El regreso a la normalidad
Los militares lo depusieron tras una orden del Tribunal Supremo, y desaparecieron de la escena, sin disolver los otros poderes establecidos ni dejar una estela de muetos, por lo que se pudo hacer lo que la Constitucion de Honduras prevé para esos casos: el interinato del presidente del Congreso hasta las elecciones. Es decir, el cronograma electoral sigue vigente.
Luego de que la comunidad internacional comienza a digerir esas pequeñas diferencias con respecto a lso golpes militares clásicos, comienzan a suceder ligeros cambios de percepciones y movimientos. ¿Cuáles?
La OEA cambia la exigencia de devolver el poder a Zelaya, a cambio de la creación de una comisión conformada por miembros de los países más moderados frente al tema (es decir, los que no tengan intereses a la vista).
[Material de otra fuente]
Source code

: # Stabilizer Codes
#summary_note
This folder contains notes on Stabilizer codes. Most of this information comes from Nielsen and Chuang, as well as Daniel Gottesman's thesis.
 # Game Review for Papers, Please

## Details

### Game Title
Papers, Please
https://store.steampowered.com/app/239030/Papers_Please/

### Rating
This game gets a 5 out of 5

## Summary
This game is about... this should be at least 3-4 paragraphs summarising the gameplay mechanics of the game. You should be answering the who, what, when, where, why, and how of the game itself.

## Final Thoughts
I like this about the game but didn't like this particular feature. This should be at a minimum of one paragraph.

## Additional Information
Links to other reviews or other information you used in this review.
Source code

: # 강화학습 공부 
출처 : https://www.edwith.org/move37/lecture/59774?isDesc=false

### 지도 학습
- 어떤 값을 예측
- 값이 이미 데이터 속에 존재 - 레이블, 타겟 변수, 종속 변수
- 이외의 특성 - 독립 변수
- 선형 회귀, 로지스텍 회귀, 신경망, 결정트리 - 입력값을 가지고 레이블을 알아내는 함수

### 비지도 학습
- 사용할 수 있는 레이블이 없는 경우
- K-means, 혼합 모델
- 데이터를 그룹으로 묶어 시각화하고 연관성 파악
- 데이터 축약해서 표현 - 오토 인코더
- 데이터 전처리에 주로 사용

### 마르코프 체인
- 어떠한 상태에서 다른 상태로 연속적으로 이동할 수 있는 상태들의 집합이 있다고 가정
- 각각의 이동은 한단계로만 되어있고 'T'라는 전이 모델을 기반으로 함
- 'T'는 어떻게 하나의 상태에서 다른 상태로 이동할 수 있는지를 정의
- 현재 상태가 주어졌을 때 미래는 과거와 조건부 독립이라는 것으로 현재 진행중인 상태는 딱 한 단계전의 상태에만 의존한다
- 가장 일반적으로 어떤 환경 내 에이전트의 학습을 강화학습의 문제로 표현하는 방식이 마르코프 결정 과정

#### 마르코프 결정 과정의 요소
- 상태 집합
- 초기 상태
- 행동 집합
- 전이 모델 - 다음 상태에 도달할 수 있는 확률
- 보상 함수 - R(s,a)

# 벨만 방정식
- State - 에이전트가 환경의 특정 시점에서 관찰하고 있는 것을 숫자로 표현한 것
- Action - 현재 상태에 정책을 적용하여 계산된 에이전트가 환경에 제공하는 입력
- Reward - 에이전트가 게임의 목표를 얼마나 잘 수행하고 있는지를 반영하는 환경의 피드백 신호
Estados Unidos tantea el terreno, respira, ve a los lados, y a la final busca alternativa al término golpe. Taiwán e Israel ya reconocen el gobierno hondureño. Fernández (Dominicana) cita a Rómulo Betancourt en su discurso sobre las doctrinas democráticas. Colom (Guatemala) dice que ni de vaina apoya una intervención militar en Honduras. El pueblo de Honduras se galvaniza en torno a sus poderes constituidos ante la amenaza de naciones extranjeras, consciente de que si Zelaya retorna al poder en ese país gobernará abiertamente Hugo Chávez…
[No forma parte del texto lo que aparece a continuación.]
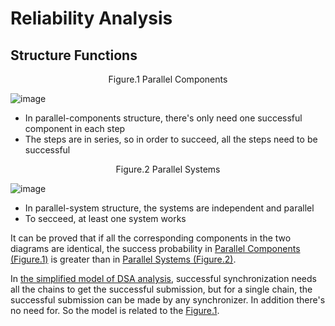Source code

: # Reliability Analysis

## Structure Functions

<p align="center" id = "parallel-components">Figure.1 Parallel Components </p>  

![image](https://user-images.githubusercontent.com/83746881/232553371-3faa9b5e-1897-4e57-b9b4-b330e940a24a.png)  

- In parallel-components structure, there's only need one successful component in each step
- The steps are in series, so in order to succeed, all the steps need to be successful  

<p align="center" id = "parallel-system">Figure.2 Parallel Systems </p>  

![image](https://user-images.githubusercontent.com/83746881/232553406-0396f057-47ec-4f04-aad5-bc807b7533ff.png)  

- In parallel-system structure, the systems are independent and parallel
- To secceed, at least one system works 

It can be proved that if all the corresponding components in the two diagrams are identical, the success probability in [Parallel Components (Figure.1)](#parallel-components) is greater than in [Parallel Systems (Figure.2)](#parallel-system).  

In [the simplified model of DSA analysis](dsa-analysis.md#simplified-model), successful synchronization needs all the chains to get the successful submission, but for a single chain, the successful submission can be made by any synchronizer. In addition there's no need for. So the model is related to the [Figure.1](#parallel-components).  
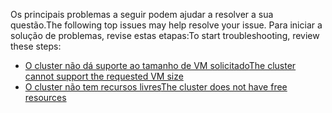 <span data-ttu-id="66d4a-101">Os principais problemas a seguir podem ajudar a resolver a sua questão.</span><span class="sxs-lookup"><span data-stu-id="66d4a-101">The following top issues may help resolve your issue.</span></span> <span data-ttu-id="66d4a-102">Para iniciar a solução de problemas, revise estas etapas:</span><span class="sxs-lookup"><span data-stu-id="66d4a-102">To start troubleshooting, review these steps:</span></span>

- [<span data-ttu-id="66d4a-103">O cluster não dá suporte ao tamanho de VM solicitado</span><span class="sxs-lookup"><span data-stu-id="66d4a-103">The cluster cannot support the requested VM size</span></span>](../articles/virtual-machines/windows/troubleshoot-deploy-vm.md#the-cluster-cannot-support-the-requested-vm-size)
- [<span data-ttu-id="66d4a-104">O cluster não tem recursos livres</span><span class="sxs-lookup"><span data-stu-id="66d4a-104">The cluster does not have free resources</span></span>](../articles/virtual-machines/windows/troubleshoot-deploy-vm.md#the-cluster-does-not-have-free-resources)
Como resultado de esos cautelosos movimientos el visitante se vuelve incómodo para todos en tanto deja de ser noticia. Todo seguirá su curso, hasta noviembre que habrá elecciones (en las que ningún candidato será tan suicida como para aliarse al ahora conocido como el Bush del Caribe) y nuestro Emperador sufrirá su primera gran derrota a la hasta ahora infalible fórmula: Constituyente-reelección-vasallaje al imperio.
Pareciera que la aplicación de dicha fórmula parece venir en retroceso.
Ahora, ¿el berrinche del emperador realmente se debe a la pérdida de una de las piezas de su tablero? ¿Será que las investigaciones internas en Honduras podrían dar con escandalosas evidencias acerca de la fórmula del vasallaje llamada Socialismo del Siglo XXI, que demuestre cómo está plagada de delitos electorales y corruptelas?
Cada segundo de inactividad de la comunidad internacional frente al caso Honduras le agrega una tonelada de barro a la “víctima demócrata” de los “gorilas” hondureños. El inexorable “regreso a la normalidad” es una pesadilla para Zelaya, para Chávez. Por la natural necesidad de paz y de estabilidad (necesarias para salir a ganarse el pan) los hondureños quieren poner fin al conflicto, por razones de economía social: no hubo muertos (como sí los hay en Irán), un alto porcentaje de la población (ochenta y tanto por ciento) está de acuerdo con la deposición del mandatario, no hay que hacer ese escándalo cuando apenas le quedaban meses frente al gobierno…
No parecen ser esas las razones de tanta furia.
¿Será entonces que sólo él sabe cómo están las cosas en esos puntuales y alarmantes informes del G2, y teme que si el mundo no actúa contundentemente contra un ejército que, mostrando las evidencias adecuadas, decida actuar contra las locuras de un presidente, se está gestando un mal precedente que pesa en su contra? Es decir, ¿será que teme que si no se condena a los militares de Honduras, los de algún “otro país”, aduciendo algún descalabro institucional, puedan actuar de manera semejante (aprovechando las viejas ganas que algunos podrían tener)? En fin, ¿será que hay gente esperando los resultados de Honduras para decidirse a actuar?
¿Es eso lo que lo tiene tan enérgico, amenazante y nervioso?
Ya se verá por dónde vienen los tiros. El asunto ha servido, al menos, para que el mundo entero se ría o se asombre (depende del talante de cada quien) del cinismo de Ortega, Chávez, Castro y Evo hablando de democracia.